China’s Green Hydrogen Message Spells Bad News For Russia

As global green hydrogen production surges, China appears to be sending a message to Russia regarding future trade in fossil energy.

In a curious case of timing, earlier this week China announced an ambitious plan to jack up its production of green hydrogen. The plan appears aimed at increasing the nation’s deployment of hydrogen without an equal increase in its dependence on natural gas or coal, which are the main sources of hydrogen today. Russia, are you listening?

At this writing, Russian President Vladimir Putin seems intent on murdering as many people in Ukraine as he can. Millions are fleeing and in need of assistance. To help refugees from that conflict and others, donate to Doctors without Borders or other reliable aid organizations.
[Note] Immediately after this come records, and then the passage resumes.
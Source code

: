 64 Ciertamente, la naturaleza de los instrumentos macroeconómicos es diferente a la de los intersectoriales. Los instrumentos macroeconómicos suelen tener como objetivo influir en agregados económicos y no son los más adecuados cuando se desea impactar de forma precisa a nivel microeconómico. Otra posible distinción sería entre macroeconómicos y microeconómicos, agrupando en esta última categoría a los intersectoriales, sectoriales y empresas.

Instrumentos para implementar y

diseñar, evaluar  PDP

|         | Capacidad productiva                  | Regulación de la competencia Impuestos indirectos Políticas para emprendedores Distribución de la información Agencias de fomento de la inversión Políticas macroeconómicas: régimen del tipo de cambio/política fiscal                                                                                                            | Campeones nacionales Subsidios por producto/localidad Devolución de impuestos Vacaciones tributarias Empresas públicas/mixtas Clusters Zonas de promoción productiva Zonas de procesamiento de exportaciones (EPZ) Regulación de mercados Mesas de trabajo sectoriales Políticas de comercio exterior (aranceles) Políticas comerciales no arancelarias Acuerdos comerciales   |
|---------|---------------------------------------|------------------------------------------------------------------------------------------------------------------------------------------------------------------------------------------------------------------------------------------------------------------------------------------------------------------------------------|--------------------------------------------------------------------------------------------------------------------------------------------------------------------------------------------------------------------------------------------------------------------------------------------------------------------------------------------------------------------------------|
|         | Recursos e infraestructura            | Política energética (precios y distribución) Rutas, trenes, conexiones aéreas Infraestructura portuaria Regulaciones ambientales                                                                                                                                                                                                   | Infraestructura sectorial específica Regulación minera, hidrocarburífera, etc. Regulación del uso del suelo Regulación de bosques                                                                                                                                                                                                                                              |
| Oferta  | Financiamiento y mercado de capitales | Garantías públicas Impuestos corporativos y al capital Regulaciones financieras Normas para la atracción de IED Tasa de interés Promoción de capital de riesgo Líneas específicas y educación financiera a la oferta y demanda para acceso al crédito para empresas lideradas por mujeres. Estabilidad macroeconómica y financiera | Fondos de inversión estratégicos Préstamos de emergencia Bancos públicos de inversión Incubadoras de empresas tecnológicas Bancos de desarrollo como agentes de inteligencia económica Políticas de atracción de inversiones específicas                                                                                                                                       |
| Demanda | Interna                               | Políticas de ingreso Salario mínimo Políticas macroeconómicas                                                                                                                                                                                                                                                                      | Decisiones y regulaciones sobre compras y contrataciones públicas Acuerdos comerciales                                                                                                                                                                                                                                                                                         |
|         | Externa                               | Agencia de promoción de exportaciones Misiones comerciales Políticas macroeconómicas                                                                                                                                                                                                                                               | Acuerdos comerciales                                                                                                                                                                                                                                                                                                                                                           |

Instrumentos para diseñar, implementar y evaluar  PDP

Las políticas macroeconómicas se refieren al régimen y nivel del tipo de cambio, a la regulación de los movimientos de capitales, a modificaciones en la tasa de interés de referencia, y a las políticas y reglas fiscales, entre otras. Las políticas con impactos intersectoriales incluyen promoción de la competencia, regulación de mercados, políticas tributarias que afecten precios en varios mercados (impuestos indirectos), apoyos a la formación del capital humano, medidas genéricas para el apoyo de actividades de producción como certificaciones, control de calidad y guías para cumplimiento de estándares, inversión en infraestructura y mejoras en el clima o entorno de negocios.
Curious Timing On Green Hydrogen

The timing is curious because China has been playing its geopolitical cards close to the vest all during Russia’s misbegotten rampage through Ukraine. The new plan appears to signal that China is preparing to distance itself in the not far-off future.

If all goes according to plan, the green hydrogen scheme could could upend the role of Russia as China’s leading supplier of oil after Saudi Arabia, its third-largest supplier of natural gas, and its leading supplier of coal after China.

For those of you new to the topic, green hydrogen can be produced from biogas and other bio-based sources. However, most of the activity has focused on applying renewable energy to push bubbles of hydrogen gas out from water, and China has an ample supply of both renewable energy and water on hand. The country won’t necessarily need more natural gas to produce more hydrogen, or to level out carbon emissions from other leading industries.

Green hydrogen made no sense as commercial venture back when the cost of wind and solar power was sky-high. As those costs have come down, the green hydrogen market has exploded, and for good reason. Hydrogen is already part and parcel of the modern global economy. Shoving fossil sources out of the way will have widespread implications for rapid decarbonization.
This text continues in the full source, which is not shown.